The 'art and science' of cartography provides a knowledge base that has been used to help those in the geosciences with their visualization. This has been developed through experience, preference, empirical evaluation and a deep understanding of the nature of geographic phenomena. It has led to a number of established approaches and conventions.
Significant efforts are currently going in to the development of highly interactive interfaces that support visualization
through the repeated
process described by Ben Shneiderman as :
"Overview first, zoom and filter, then details-on-demand" (Shneiderman 1996)
Researchers in computer science and the geographic sciences are participating in this effort.
Much of the knowledge developed in cartography applies to the static domain, but some is relevant to visualization - particularly when visualization involves geographic phenomena or spatial metaphors (Skupin 2000).

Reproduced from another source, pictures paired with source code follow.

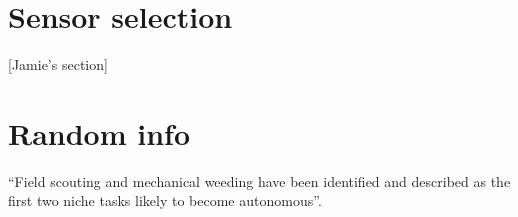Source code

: \documentclass[preprint,authoryear,12pt]{elsarticle}
\begin{document}
\section{Sensor selection}
[Jamie's section]

\section{Random info}

``Field scouting and mechanical weeding have been identified and described as the first two niche tasks likely to become autonomous''\citep{Blackmore2004}.






\end{document}
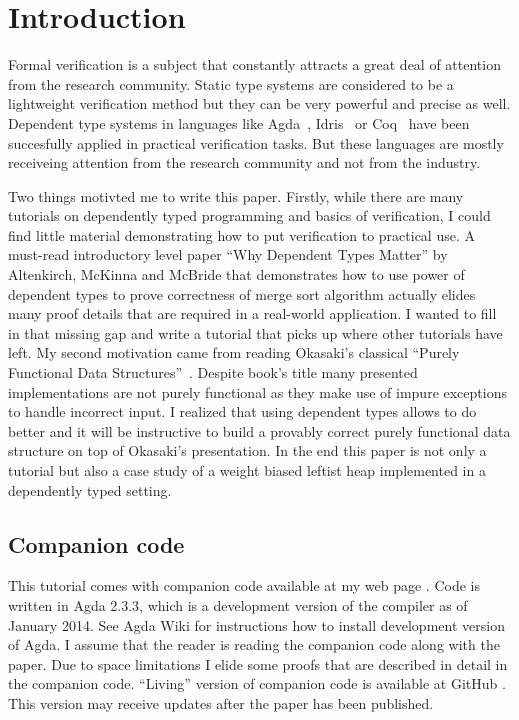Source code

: \section{Introduction}

Formal verification is a subject that constantly attracts a great deal of attention from the research community. Static type systems are considered to be a lightweight verification method but they can be very powerful and precise as well. Dependent type systems in languages like Agda~\cite{Nor07}, Idris~\cite{Bra13} or Coq~\cite{coq} have been succesfully applied in practical verification tasks. But these languages are mostly receiveing attention from the research community and not from the industry.

Two things motivted me to write this paper. Firstly, while there are many tutorials on dependently typed programming and basics of verification, I could find little material demonstrating how to put verification to practical use. A must-read introductory level paper ``Why Dependent Types Matter'' by Altenkirch, McKinna and McBride \cite{AltMcBMcK05} that demonstrates how to use power of dependent types to prove correctness of merge sort algorithm actually elides many proof details that are required in a real-world application. I wanted to fill in that missing gap and write a tutorial that picks up where other tutorials have left. My second motivation came from reading Okasaki's classical ``Purely Functional Data Structures''~\cite{Oka99}. Despite book's title many presented implementations are not purely functional as they make use of impure exceptions to handle incorrect input. I realized that using dependent types allows to do better and it will be instructive to build a provably correct purely functional data structure on top of Okasaki's presentation. In the end this paper is not only a tutorial but also a case study of a weight biased leftist heap implemented in a dependently typed setting.


\subsection{Companion code}

This tutorial comes with companion code available at my web page \cite{js-webhome}. Code is written in Agda 2.3.3, which is a development version of the compiler as of January 2014. See Agda Wiki \cite{agda-wiki} for instructions how to install development version of Agda. I assume that the reader is reading the companion code along with the paper. Due to space limitations I elide some proofs that are described in detail in the companion code. ``Living'' version of companion code is available at GitHub \cite{js-github}. This version may receive updates after the paper has been published.


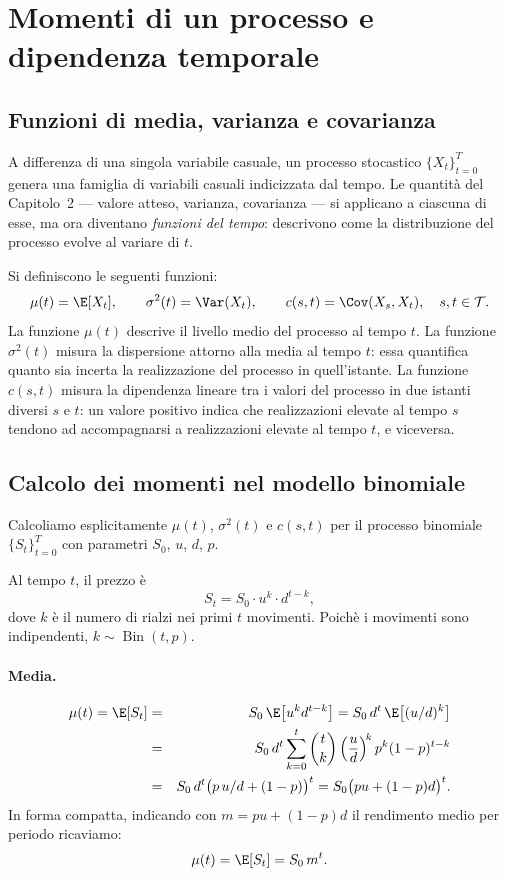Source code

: \section{Momenti di un processo e dipendenza temporale}

\subsection{Funzioni di media, varianza e covarianza}

A differenza di una singola variabile casuale, un processo stocastico
$\{X_t\}_{t=0}^{T}$ genera una famiglia di variabili casuali indicizzata
dal tempo. Le quantit\`{a} del Capitolo~2 --- valore atteso, varianza,
covarianza --- si applicano a ciascuna di esse, ma ora diventano
\emph{funzioni del tempo}: descrivono come la distribuzione del processo
evolve al variare di $t$.

Si definiscono le seguenti funzioni:
\[
\mu(t)=\E[X_t], \qquad
\sigma^2(t)=\Var(X_t), \qquad
c(s,t)=\Cov(X_s,X_t), \quad s,t\in\mathcal{T}.
\]
La funzione $\mu(t)$ descrive il livello medio del processo al tempo $t$.
La funzione $\sigma^2(t)$ misura la dispersione attorno alla media al
tempo $t$: essa quantifica quanto sia incerta la realizzazione del
processo in quell'istante. La funzione $c(s,t)$ misura la dipendenza
lineare tra i valori del processo in due istanti diversi $s$ e $t$:
un valore positivo indica che realizzazioni elevate al tempo $s$ tendono
ad accompagnarsi a realizzazioni elevate al tempo $t$, e viceversa.

\subsection{Calcolo dei momenti nel modello binomiale}

Calcoliamo esplicitamente $\mu(t)$, $\sigma^2(t)$ e $c(s,t)$ per il
processo binomiale $\{S_t\}_{t=0}^{T}$ con parametri $S_0$, $u$, $d$,
$p$.

Al tempo $t$, il prezzo \`{e}
\[
S_t = S_0\cdot u^{k}\cdot d^{t-k},
\]
dove $k$ \`{e} il numero di rialzi nei primi $t$ movimenti. Poich\`{e}
i movimenti sono indipendenti, $k\sim\operatorname{Bin}(t,p)$.

\paragraph{Media.}
\begin{eqnarray*}
\mu(t)=\E[S_t]
&=& S_0\,\E\bigl[u^{k}d^{t-k}\bigr]
= S_0\,d^t\,\E\bigl[(u/d)^{k}\bigr]\\
&=& S_0\,d^t\sum_{k=0}^{t}\binom{t}{k}
    \left(\frac{u}{d}\right)^{\!k}p^k(1-p)^{t-k}\\
&=& S_0\,d^t\bigl(p\,u/d+(1-p)\bigr)^t
= S_0\bigl(pu+(1-p)d\bigr)^t.
\end{eqnarray*}
In forma compatta, indicando con $m=pu+(1-p)d$ il rendimento medio
per periodo ricaviamo:
\[
\mu(t)=\E[S_t]=S_0\,m^t.
\]

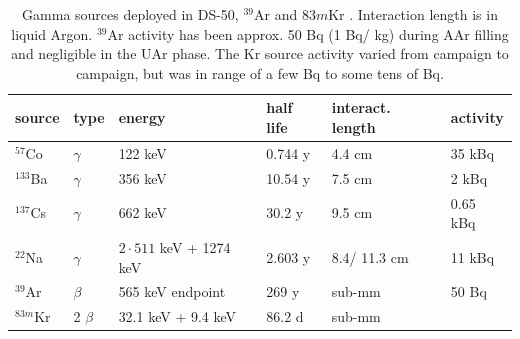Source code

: \begin{table}[htbp]
\centering
\caption{Gamma sources deployed in DS-50, $^{39}$Ar and $83m$Kr \cite{Lippincott:2010jb}. Interaction length is in liquid Argon. $^{39}$Ar activity has been approx. 50 Bq (1 Bq/ kg) during AAr filling and negligible in the UAr phase. The Kr source activity varied from campaign to campaign, but was in range of a few Bq to some tens of Bq.} %
\centering
\begin{tabular}{|l|l|l|l|l|l|}
\hline
\textbf{source} & \textbf{type} & \textbf{energy} & \textbf{half life} & \textbf{interact. length} & \textbf{activity} \\ \hline
$^{57}$Co & $\gamma$ & 122 keV & 0.744 y & 4.4 cm & 35 kBq \\ \hline
$^{133}$Ba & $\gamma$ & 356 keV & 10.54 y & 7.5 cm & 2 kBq \\ \hline
$^{137}$Cs & $\gamma$ & 662 keV & 30.2 y & 9.5 cm & 0.65 kBq \\ \hline
$^{22}$Na & $\gamma$ & $2\cdot 511$ keV + 1274 keV & 2.603 y & 8.4/ 11.3 cm & 11 kBq \\ \hline\hline
$^{39}$Ar & $\beta$ &  565 keV endpoint& 269 y & sub-mm & 50 Bq\\ \hline
$^{83m}$Kr & 2 $\beta$ &  32.1 keV + 9.4 keV & 86.2 d & sub-mm & \\ \hline
\end{tabular}
\label{tbl:GammaSources}
\end{table}

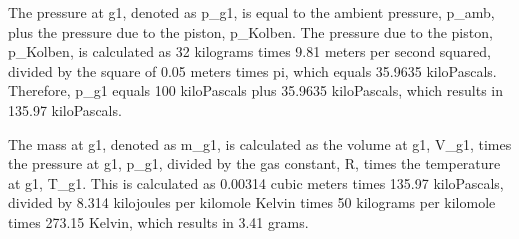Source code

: The pressure at g1, denoted as p_{g1}, is equal to the ambient pressure, p_{amb}, plus the pressure due to the piston, p_{Kolben}. The pressure due to the piston, p_{Kolben}, is calculated as 32 kilograms times 9.81 meters per second squared, divided by the square of 0.05 meters times pi, which equals 35.9635 kiloPascals. Therefore, p_{g1} equals 100 kiloPascals plus 35.9635 kiloPascals, which results in 135.97 kiloPascals.

The mass at g1, denoted as m_{g1}, is calculated as the volume at g1, V_{g1}, times the pressure at g1, p_{g1}, divided by the gas constant, R, times the temperature at g1, T_{g1}. This is calculated as 0.00314 cubic meters times 135.97 kiloPascals, divided by 8.314 kilojoules per kilomole Kelvin times 50 kilograms per kilomole times 273.15 Kelvin, which results in 3.41 grams.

Geographic and Georeferenced Data
As data volumes in general increase georeferenced data are more widely collected and available. Spatial data that is centrally
developed through a
'top-down' approach, such as that recorded by governments through formal means (for example via a census of population), is
increasingly accessible
online. Equally, user contributed spatial data, whereby users informally generate content with georeferences in a 'bottom-up'
manner, is increasing
in volume. The development and popularity of '
geobrowsers
' is not unrelated. These applications provide rich
spatial data sets and sophisticated and intuitive interfaces through which users can browse geographic information.
In turn these various trends are resulting in opportunities for visualizing geographic information and the need to use a geographic framework to organise data so that we can:
Geovisualization
Geovisualization provides tools and techniques to support this activity. It is a process in which interactive visual approaches are used to help synthesize data from different sources and explore data sets that are based upon a common geographic framework. These approaches can help us generate ideas by identifying spatial relationships - both within phenomena (that may relate to spatial trends, errors, anomalies, or issues of data integrity) and between phenomena (that may lead to ideas about cause and effect - as was the case with John Snow - or suggest that relationships vary geographically).
Various tools and frameworks exist to support geovisualization and
geobrowsers
offer some opportunities. Many use
open, well documented data formats and contain applications programming interfaces.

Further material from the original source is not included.